目前,中国生产全球约60%的电动汽车和80%的车用电池。比亚迪、吉利、蔚来、宁德时代等企业不断刷新产业学习曲线,中国监管部门也在城市空中交通廊道、自动驾驶示范区等领域率先探索。以往的“追赶者”角色,已转为“领跑者”的竞逐。
尽管处于领先地位,中国也面临成长中的挑战。许多整车厂仍面临盈利压力,折射出国内市场竞争的白热化。实质上,中国正在运行一场全球最大规模的实时交通实验,以短期效率为代价,换取长期技术自主与全球竞争力。
世界似乎正滑向两套难以兼容的体系:一套是以垂直整合、规模效应与统一标准为特点的中国主导生态;另一套是以私营创新、多元规制与政策摇摆为特征的西方主导生态。如果两者在数据协议、供应链布局与技术标准上持续分化,将导致全球创新受阻、资源浪费与发展迟滞。
另一种出路是走向战略互依。全球向可持续、自动驾驶出行的转型,离不开双方优势互补:中国的规模化制造能力,与西方的软件、设计及治理经验。最具建设性的路径是在共通规则下开展“合作性竞争”,即在互操作性、安全标准与透明数据治理等框架内,通过战略协作实现共赢。
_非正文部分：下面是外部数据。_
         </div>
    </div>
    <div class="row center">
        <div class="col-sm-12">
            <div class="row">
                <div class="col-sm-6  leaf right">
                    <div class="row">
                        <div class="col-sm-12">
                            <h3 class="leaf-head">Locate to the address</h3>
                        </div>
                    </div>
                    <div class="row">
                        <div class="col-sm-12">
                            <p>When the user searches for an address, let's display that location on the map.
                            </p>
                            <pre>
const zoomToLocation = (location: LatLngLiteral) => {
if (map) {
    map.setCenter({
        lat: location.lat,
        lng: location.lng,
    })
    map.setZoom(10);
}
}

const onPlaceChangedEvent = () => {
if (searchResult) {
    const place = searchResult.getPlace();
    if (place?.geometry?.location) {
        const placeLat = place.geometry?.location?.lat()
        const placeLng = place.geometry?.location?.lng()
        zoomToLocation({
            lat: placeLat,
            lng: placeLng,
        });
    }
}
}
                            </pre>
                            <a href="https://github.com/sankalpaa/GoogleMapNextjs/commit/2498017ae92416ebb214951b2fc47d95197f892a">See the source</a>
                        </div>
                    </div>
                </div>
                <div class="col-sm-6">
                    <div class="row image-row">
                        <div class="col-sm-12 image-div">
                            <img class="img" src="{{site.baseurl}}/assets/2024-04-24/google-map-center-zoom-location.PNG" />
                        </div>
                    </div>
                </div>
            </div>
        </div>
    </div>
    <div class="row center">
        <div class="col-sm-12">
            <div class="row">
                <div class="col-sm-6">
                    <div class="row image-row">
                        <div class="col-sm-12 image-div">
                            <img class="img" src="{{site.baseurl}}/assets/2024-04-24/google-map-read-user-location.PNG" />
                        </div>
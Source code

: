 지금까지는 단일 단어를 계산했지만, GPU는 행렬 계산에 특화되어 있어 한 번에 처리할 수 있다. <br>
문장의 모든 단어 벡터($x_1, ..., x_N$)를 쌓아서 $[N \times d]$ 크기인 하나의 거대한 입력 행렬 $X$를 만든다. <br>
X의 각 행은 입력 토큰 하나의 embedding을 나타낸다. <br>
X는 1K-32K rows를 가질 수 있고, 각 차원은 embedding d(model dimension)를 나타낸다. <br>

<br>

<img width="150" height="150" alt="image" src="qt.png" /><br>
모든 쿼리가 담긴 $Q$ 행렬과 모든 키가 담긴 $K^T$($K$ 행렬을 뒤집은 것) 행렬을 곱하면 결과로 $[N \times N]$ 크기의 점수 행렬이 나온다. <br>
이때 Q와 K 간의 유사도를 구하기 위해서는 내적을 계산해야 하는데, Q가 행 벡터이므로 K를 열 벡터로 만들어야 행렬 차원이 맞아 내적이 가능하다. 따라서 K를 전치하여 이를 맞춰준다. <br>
海湾合作委员会地区正是这种战略互依的生动案例,该地区凭借宏大的国家愿景与对可持续交通基础设施的重磅投入,迅速成为下一代出行系统的现实试验场,也为东西方合作提供了中立平台。例如,优步与中国的文远知行在沙特利雅得合作推进自动驾驶项目,便是西方平台创新与中国自动驾驶技术融合的范例;小马智行与多家全球制造商及科技企业的合作,也体现了以共同创新为目标、超越地缘竞争的跨境协作趋势。
这一新兴生态将成为今年12月在利雅得举办的CoMotion GLOBAL大会的焦点。这场汇聚中美欧及海湾地区出行领袖的顶级盛会,将围绕“出行3.0时代”的协同创新、互联互通与可持续规模化展开关键对话。海湾阿拉伯国家合作委员会(海合会)国家所展现的开放试验姿态提示我们:出行革命的未来,或许不独属于中国或美国,将孕育于连接东西方的创新枢纽。
实现交通领域的深度脱碳,需要产业务实:西方应善用中国高效的制造体系,中国也需对接国际知识产权保护与监管透明化的准则。这并非妥协,而是共同创造。理想的范式不应是冷战式对立,而可借鉴空中客车与波音式的竞合,即在共享的监管框架下,既竞争又互通。
未来十年将决定“出行3.0时代”的走向:是走向融合,还是陷入割裂。若我们选择融合,将中国的实体规模与西方的数字专长相结合,全球向可持续智慧出行生态的转型进程,有望提速数年。
出行已不再仅是消费品,它已成为数字经济的战略基础设施,也是人工智能、自动化与全球商业赖以运行的基础平台。汽车塑造了20世纪。而21世纪出行革命最终将导向分裂的世界,还是一个重联的世界?答案就在当下的选择之中。